Let us use this fact of white stops as a norm. Inventing a measure based on white experience as a norm for other races is clearly a mistake. But in this case, it will be useful as a way of measuring what happens to black drivers. What the white case provides, as a norm, is one in which roughly 50% of the stops result in no citation (or arrest). That is what happens to white drivers. Let us apply it to black drivers. If 24% of their stops result in citations, then it would be "normal" that 24% of the time no citation would be issued (in equivalence with white citation rates). But that leaves 52% of the black stops for which there was no reason at all, except the desire to stop a black driver. That implies that 52% of the black stops were purely gratuitous. 

To stop a driver is to inconvenience them, and to subject them to an unexpected break in their daily routine or social plans (although in some cases maybe not so unexpected). It is to take an active stance toward (against) the person the officer has noticed (regardless of the reason). To act against a person for no reason is to harass. In its gratuitousness, it is similar to stalking or bullying. It is to do something to another person without the other having had any participation in bringing it about. To render another an object in that sense is to assume a lesser social status for them. And concomitantly, it is to assume an entitlement on the part of the stalker or harassing person. Or rather, to aggress actively out of a sense of entitlement is to produce that lesser social status. The call for equity by social justice movements is a call for undoing the inequity that such procedures (of harassment) produce. 

We can define a “harassment quotient” for each racial group, namely, the degree to which gratuitous action is taken against them. The harassment quotient for black people in Berkeley (with respect to traffic stops) would be 52 (representing the 52% of gratuitous stops beyond the "norm"). Since Asians and Others were cited in 40% of their traffic stops, their harassment quotient is 20 (representing the excess over twice their citation rate). For Latinos, cited 33% of the time, the harassment quotient is 34. These are liberal estimates, because we are using police behavior toward white people as a standard. But they provide a kind of ball park figure by which to measure the harassment that people of color experience when driving. 

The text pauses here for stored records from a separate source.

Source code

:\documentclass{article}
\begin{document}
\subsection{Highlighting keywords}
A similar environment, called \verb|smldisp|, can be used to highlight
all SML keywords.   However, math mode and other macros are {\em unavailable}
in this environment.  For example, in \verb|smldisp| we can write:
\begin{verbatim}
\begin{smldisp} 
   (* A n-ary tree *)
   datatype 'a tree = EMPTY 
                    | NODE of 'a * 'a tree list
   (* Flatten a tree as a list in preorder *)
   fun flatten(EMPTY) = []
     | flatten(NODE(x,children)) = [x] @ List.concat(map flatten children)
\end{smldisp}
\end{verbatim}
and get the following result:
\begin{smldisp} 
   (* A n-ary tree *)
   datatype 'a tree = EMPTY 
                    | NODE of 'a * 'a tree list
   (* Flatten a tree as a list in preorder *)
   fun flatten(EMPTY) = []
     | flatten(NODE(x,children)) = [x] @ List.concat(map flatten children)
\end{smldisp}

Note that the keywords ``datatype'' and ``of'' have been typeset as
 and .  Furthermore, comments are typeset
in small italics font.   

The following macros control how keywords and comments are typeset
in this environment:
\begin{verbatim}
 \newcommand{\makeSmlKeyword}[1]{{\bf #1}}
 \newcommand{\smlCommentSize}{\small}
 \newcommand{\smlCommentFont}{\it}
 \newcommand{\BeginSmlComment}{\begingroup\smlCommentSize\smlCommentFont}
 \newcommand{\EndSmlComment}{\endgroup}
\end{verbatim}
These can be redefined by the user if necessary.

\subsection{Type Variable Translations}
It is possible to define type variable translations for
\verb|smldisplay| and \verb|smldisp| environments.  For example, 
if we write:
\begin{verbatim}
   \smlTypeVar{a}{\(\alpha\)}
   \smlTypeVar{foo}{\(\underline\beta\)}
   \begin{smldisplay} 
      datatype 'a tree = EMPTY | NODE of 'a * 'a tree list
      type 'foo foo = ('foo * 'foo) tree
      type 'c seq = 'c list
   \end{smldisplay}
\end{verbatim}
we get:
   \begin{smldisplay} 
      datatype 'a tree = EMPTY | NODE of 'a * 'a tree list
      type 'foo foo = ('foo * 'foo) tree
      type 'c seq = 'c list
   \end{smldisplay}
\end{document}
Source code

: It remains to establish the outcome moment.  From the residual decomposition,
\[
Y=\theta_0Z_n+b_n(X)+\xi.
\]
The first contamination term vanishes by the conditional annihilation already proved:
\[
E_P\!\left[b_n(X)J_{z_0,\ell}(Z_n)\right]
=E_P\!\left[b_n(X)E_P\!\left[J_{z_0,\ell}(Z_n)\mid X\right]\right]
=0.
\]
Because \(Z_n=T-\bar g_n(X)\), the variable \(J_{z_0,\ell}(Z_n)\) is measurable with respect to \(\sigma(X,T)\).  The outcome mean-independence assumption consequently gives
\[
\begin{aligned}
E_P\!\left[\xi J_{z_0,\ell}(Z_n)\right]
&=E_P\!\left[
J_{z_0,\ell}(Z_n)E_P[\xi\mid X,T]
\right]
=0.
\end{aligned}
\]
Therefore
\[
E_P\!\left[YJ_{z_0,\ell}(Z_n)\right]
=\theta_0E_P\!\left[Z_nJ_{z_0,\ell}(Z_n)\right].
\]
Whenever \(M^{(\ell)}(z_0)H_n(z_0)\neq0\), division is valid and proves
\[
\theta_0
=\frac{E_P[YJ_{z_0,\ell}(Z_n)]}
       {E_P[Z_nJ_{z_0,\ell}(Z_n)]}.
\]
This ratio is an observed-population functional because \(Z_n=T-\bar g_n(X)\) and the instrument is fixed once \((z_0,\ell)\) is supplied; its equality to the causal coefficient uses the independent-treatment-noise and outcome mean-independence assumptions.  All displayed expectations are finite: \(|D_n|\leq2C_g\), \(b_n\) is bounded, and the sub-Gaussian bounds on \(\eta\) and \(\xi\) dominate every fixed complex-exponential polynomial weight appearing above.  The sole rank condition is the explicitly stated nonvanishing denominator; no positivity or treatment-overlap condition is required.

This notion of a harassment quotient (HQ) is further affirmed in the graph on the percentage of stops resulting in searches (Fig 8). Black people are searched 4 times more often than white drivers when stopped. To harass signifies a deep-seated desire to harass. This is not just racial profiling. It is part of a structure of harassment, which is both intentional and desired by the police. 

 

Summary

Racial profiling is harassment, but only a single dimension of it. Though spoken in a sardonic tone, “driving while black” is essentially a euphemism for harassment. It represents a procedure involving singling out certain people for harassment, which means to adopt an active stance toward (against) their existence, and for no other reason. 

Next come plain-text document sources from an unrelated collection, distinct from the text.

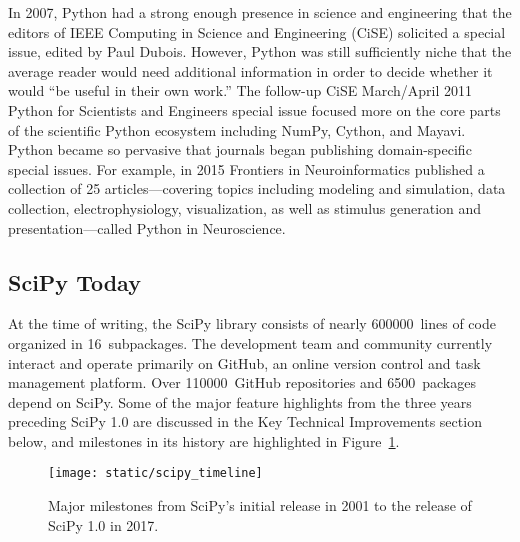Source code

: \documentclass[fleqn,10pt]{wlscirep}
\begin{document}
In 2007, Python had a strong enough presence in science and engineering
that the editors of IEEE Computing in Science and Engineering
(CiSE) solicited a special issue\cite{dubois2007guest}, edited by Paul
Dubois. However, Python was still sufficiently niche that the average reader
would need additional information in order to decide whether it would
``be useful in their own work.''
The follow-up CiSE March/April 2011 Python for Scientists and Engineers
special issue\cite{millman2011python} focused more on the core parts
of the scientific Python ecosystem\cite{perez2011python} including
NumPy\cite{vanderwalt2011numpy}, Cython\cite{behnel2011cython},
and Mayavi\cite{ramachandran2011mayavi}. Python became so pervasive that
journals began publishing domain-specific special issues.
For example, in 2015 Frontiers in Neuroinformatics published a collection of 25 articles---covering
topics including modeling and simulation, data collection, electrophysiology, visualization,
as well as stimulus generation and presentation---called Python in
Neuroscience\cite{python-FIN}.

\subsection*{SciPy Today}
At the time of writing, the SciPy library consists of nearly
\num{600000}~lines of code organized in 16~subpackages. The development
team and community currently interact and operate primarily
on GitHub, an online version control and task management platform.
Over \num{110000}~GitHub repositories and \num{6500}~packages depend
on SciPy\cite{dependents}. Some of the major
feature highlights from the three years preceding
SciPy 1.0 are discussed in the Key Technical Improvements section below,
and milestones in its history are highlighted in Figure~\ref{fig:timeline}.

\begin{figure}[H]
\centering
\texttt{[image: static/scipy\_timeline]}
\caption{Major milestones from SciPy's initial release in 2001 to
the release of SciPy 1.0 in 2017.}
\label{fig:timeline}
\end{figure}

\end{document}
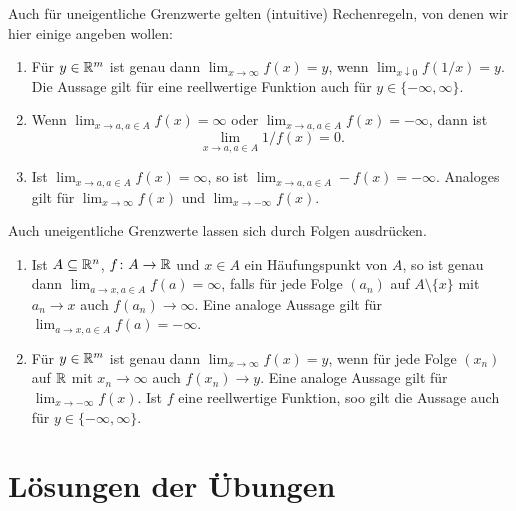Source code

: \documentclass[a4paper,10pt]{article}
\begin{document}
Auch für uneigentliche Grenzwerte gelten (intuitive) Rechenregeln, von denen wir hier einige angeben wollen:
\begin{enumerate}
 \item
  Für $y \in \mathbb{R}^m$ ist genau dann $\lim_{x \to \infty} f(x) = y$, wenn $\lim_{x \downarrow 0} f(1/x) = y$. Die Aussage gilt für eine reellwertige Funktion auch für $y \in \{-\infty, \infty\}$.
 \item
  Wenn $\lim_{x \to a, a \in A} f(x) = \infty$ oder $\lim_{x \to a, a \in A} f(x) = -\infty$, dann ist
  \[
   \lim_{x \to a, a \in A} 1/f(x) = 0.
  \]
 \item
  Ist $\lim_{x \to a, a \in A} f(x) = \infty$, so ist $\lim_{x \to a, a \in A} -f(x) = -\infty$. Analoges gilt für $\lim_{x \to \infty} f(x)$ und $\lim_{x \to -\infty} f(x)$.
\end{enumerate}
Auch uneigentliche Grenzwerte lassen sich durch Folgen ausdrücken.
\begin{enumerate}
 \item
  Ist $A \subseteq \mathbb{R}^n$, $f \colon A \to \mathbb{R}$ und $x \in A$ ein Häufungspunkt von $A$, so ist genau dann $\lim_{a \to x, a \in A} f(a) = \infty$, falls für jede Folge $(a_n)$ auf $A \setminus \{x\}$ mit $a_n \to x$ auch $f(a_n) \to \infty$. Eine analoge Aussage gilt für $\lim_{a \to x, a \in A} f(a) = -\infty$.
 \item
  Für $y \in \mathbb{R}^m$ ist genau dann $\lim_{x \to \infty} f(x) = y$, wenn für jede Folge $(x_n)$ auf $\mathbb{R}$ mit $x_n \to \infty$ auch $f(x_n) \to y$. Eine analoge Aussage gilt für $\lim_{x \to -\infty} f(x)$. Ist $f$ eine reellwertige Funktion, soo gilt die Aussage auch für $y \in \{-\infty, \infty\}$.
\end{enumerate}










\newpage


\section{Lösungen der Übungen}


\printsolutions
\end{document}
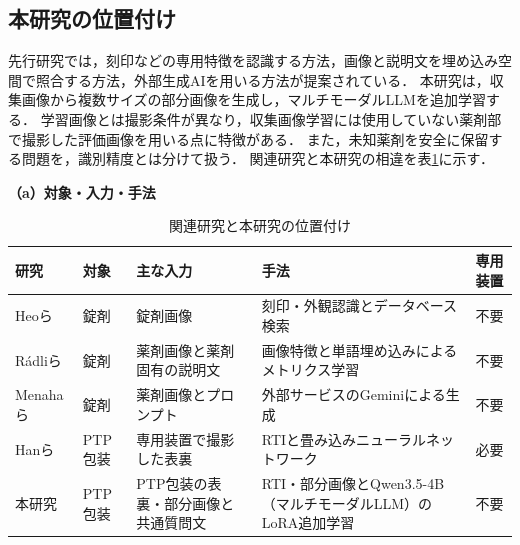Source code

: \documentclass[uplatex,dvipdfmx]{jsarticle}
\begin{document}
\subsection{本研究の位置付け}

先行研究では，刻印などの専用特徴を認識する方法，画像と説明文を埋め込み空間で照合する方法，外部生成AIを用いる方法が提案されている．
本研究は，収集画像から複数サイズの部分画像を生成し，マルチモーダルLLMを追加学習する．
学習画像とは撮影条件が異なり，収集画像学習には使用していない薬剤部で撮影した評価画像を用いる点に特徴がある．
また，未知薬剤を安全に保留する問題を，識別精度とは分けて扱う．
関連研究と本研究の相違を表\ref{tab:related_comparison}に示す．

\begin{table}[H]
  \centering
  \caption{関連研究と本研究の位置付け}
  \label{tab:related_comparison}
  \small
  \renewcommand{\arraystretch}{1.25}
  \setlength{\tabcolsep}{3.5pt}
  \textbf{（a）対象・入力・手法}\\[1mm]
  \begin{tabularx}{\textwidth}{|>{\raggedright\arraybackslash}p{1.55cm}|>{\raggedright\arraybackslash}p{1.4cm}|>{\raggedright\arraybackslash}X|>{\raggedright\arraybackslash}X|>{\centering\arraybackslash}p{1.25cm}|}
    \hline
    研究 & 対象 & 主な入力 & 手法 & 専用装置 \\ \hline
    Heoら\cite{heo2023pill} & 錠剤 & 錠剤画像 & 刻印・外観認識とデータベース検索 & 不要 \\ \hline
    Rádliら\cite{radli2024word,radli2024metric} & 錠剤 & 薬剤画像と薬剤固有の説明文 & 画像特徴と単語埋め込みによるメトリクス学習 & 不要 \\ \hline
    Menahaら\cite{menaha2024gemini} & 錠剤 & 薬剤画像とプロンプト & 外部サービスのGeminiによる生成 & 不要 \\ \hline
    Hanら\cite{han2021blister} & PTP包装 & 専用装置で撮影した表裏 & RTIと畳み込みニューラルネットワーク & 必要 \\ \hline
    本研究 & PTP包装 & PTP包装の表裏・部分画像と共通質問文 & RTI・部分画像とQwen3.5-4B（マルチモーダルLLM）のLoRA追加学習 & 不要 \\ \hline
  \end{tabularx}


\end{table}
\end{document}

It is black existence that is the core of the "recognition factor" with respect to black people, that singles them out from an environment of other people of color. In effect, it is not just color to which the police are responding. We are not just dealing with prejudice here, though that is part of the driving force of harassment. Black people are being "recognized" for their existence as African Americans, at a different rate and for a different purpose than other people of color. And the degree to which this is the case, given the small size of the black population in Berkeley, implies that there is a policy dimension to police harassment practices. Unfortunately, the CPE researchers had to assume implicitly that this could not have been the case. 

Harassment is not a goal in itself for the one who harasses. Harassment is a result of a desire to actively aggress. As an element of policy, it exists as both an individual desire and an institutional desire. As an institutional desire, it indicates pre-meditation, a pre-meditated desire to aggress, for which the harassment of its target is the result. As pre-meditated, each act of harassment by a police officer is a criminal act. And so is every act of racial profiling, as a dimension of harassment. 

Fifty years after Jim Crow was torn down, and the type of behavior that made Jim Crow work had been declared illegal, we are still only doing studies. Studies may be necessary, but there is also an element of deferral inherent in their nature. It focuses on an unspecified future for what should have been resolved in the past. 

When the police look for black drivers to stop, it is to act toward them in a way that, as an act of harassment, will reduce them to lesser social status. People have a lesser social statuts (are de-privileged) only to the extent they are actively subjected to a reduction in social status by others. It is not inborn. It is produced by those who have the power to produce it. 

If race is one of the concepts under which entire groups of people are subjected to lesser social status, then "race" is produced by that process of reduction. That is, it is the result of a process of racialization. All racialization signifies the production of “lesser social status” because it generalizes, and thus reduces individuals to de-individualized state. This is true even when the generalization is intended to be complimentary. In the US, the real political conflict is not between racists and anti-racists; it is between the racializers and the racialized. Racialization is more than "racism." It is a deeper social process than that. 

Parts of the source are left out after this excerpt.